You can debate which is the chicken and egg—the developments or the Super Bowls—but there’s little argument Houston has made the most of its opportunities in the spotlight. And the winners are the planners coming afterward who will have a revitalized downtown at their disposal.
“They benefit from us getting ready for the big stage,” says John Solis, vice president of convention sales and services at the Greater Houston CVB. George R. Brown Convention Center, in the heart of the development, stands to gain the most.
Not only will Marriott bring the total number of connected hotel rooms to 2,200 (the Hilton is attached as well), the facility is getting a renovation.
It will host media and the NFL’s fan zone during next year’s Super Bowl week. Solis says one of the most noticeable additions will be a front door, located in the center of its exhibit halls. The concourse is being reconfigured to add 90,000 additional square feet. Outside, a 12-acre park has replaced a six-lane thoroughfare. More than a dozen restaurants will add to Houston’s foodie scene.
“We’re creating an atmosphere for people to come and spend time downtown,” says Solis.
The proximity to so many amenities will be attractive to youth sports planners and NGOs.
IWF World Weightlifting Championship was held in Houston in November 2015—a time of year Houston apparently excels at selling. An alliance formed last year with the Harris County-Houston Sports Authority has already paid off in the form of the World Corporate Games, scheduled for Nov. 16-19, 2017.

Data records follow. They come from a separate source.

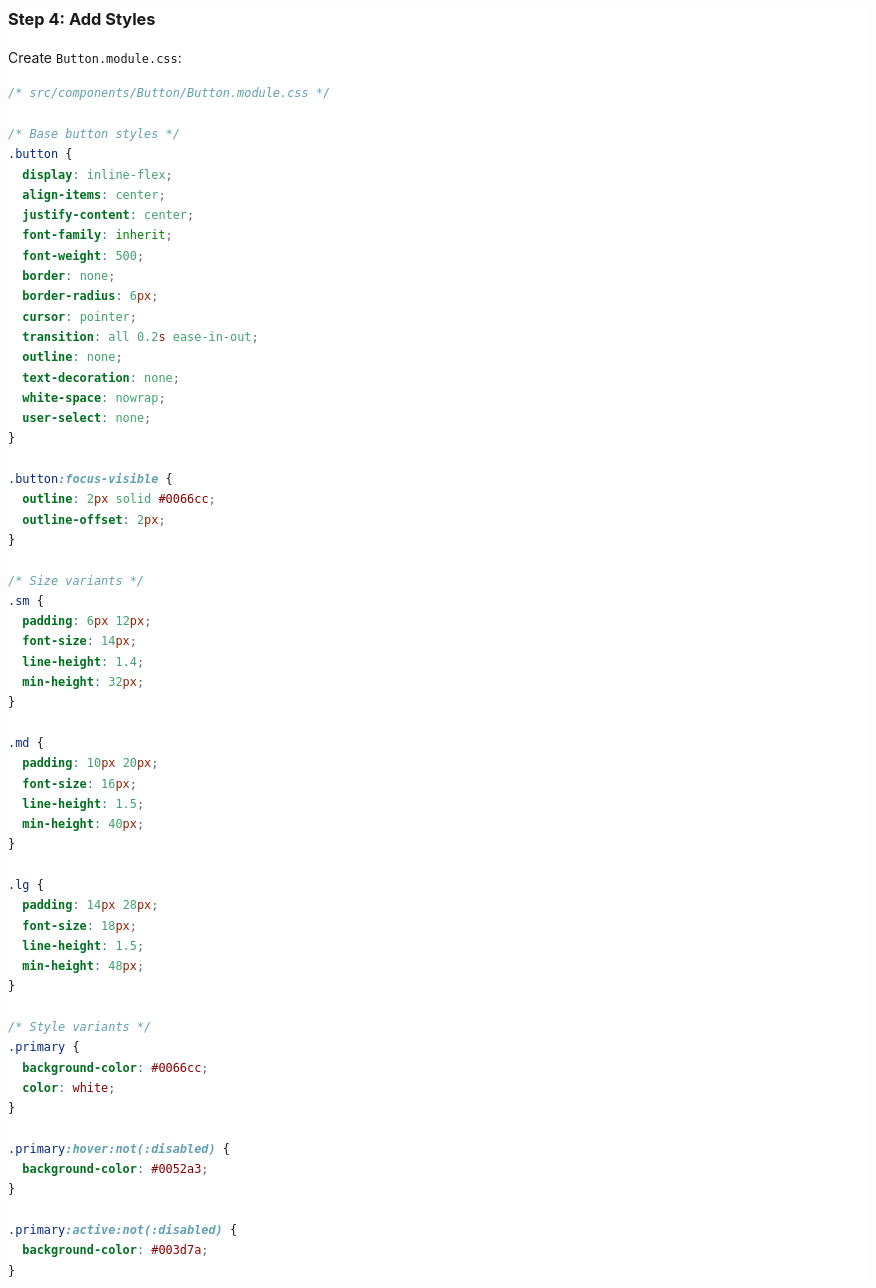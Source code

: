 ### Step 4: Add Styles

Create `Button.module.css`:

```css
/* src/components/Button/Button.module.css */

/* Base button styles */
.button {
  display: inline-flex;
  align-items: center;
  justify-content: center;
  font-family: inherit;
  font-weight: 500;
  border: none;
  border-radius: 6px;
  cursor: pointer;
  transition: all 0.2s ease-in-out;
  outline: none;
  text-decoration: none;
  white-space: nowrap;
  user-select: none;
}

.button:focus-visible {
  outline: 2px solid #0066cc;
  outline-offset: 2px;
}

/* Size variants */
.sm {
  padding: 6px 12px;
  font-size: 14px;
  line-height: 1.4;
  min-height: 32px;
}

.md {
  padding: 10px 20px;
  font-size: 16px;
  line-height: 1.5;
  min-height: 40px;
}

.lg {
  padding: 14px 28px;
  font-size: 18px;
  line-height: 1.5;
  min-height: 48px;
}

/* Style variants */
.primary {
  background-color: #0066cc;
  color: white;
}

.primary:hover:not(:disabled) {
  background-color: #0052a3;
}

.primary:active:not(:disabled) {
  background-color: #003d7a;
}
```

“It made a lot of sense to be aggressive about it, and we were,” says Solis of the Corporate Games, noting that the November time slot allowed Houston to offer the necessary incentives to win the bid. USA Volleyball and the Junior Olympics are also on Houston’s radar.
Solis adds that he’s looking toward sporting events to help fill his calendar for summer months in 2020 and 2021. But before that and next year’s Super Bowl is the 2016 Final Four, making its second trip to Houston this decade. Solis says the returning business is an indication that the developments are paying off. “It makes sense,” he says. “We have an enhanced package that feels fresh.”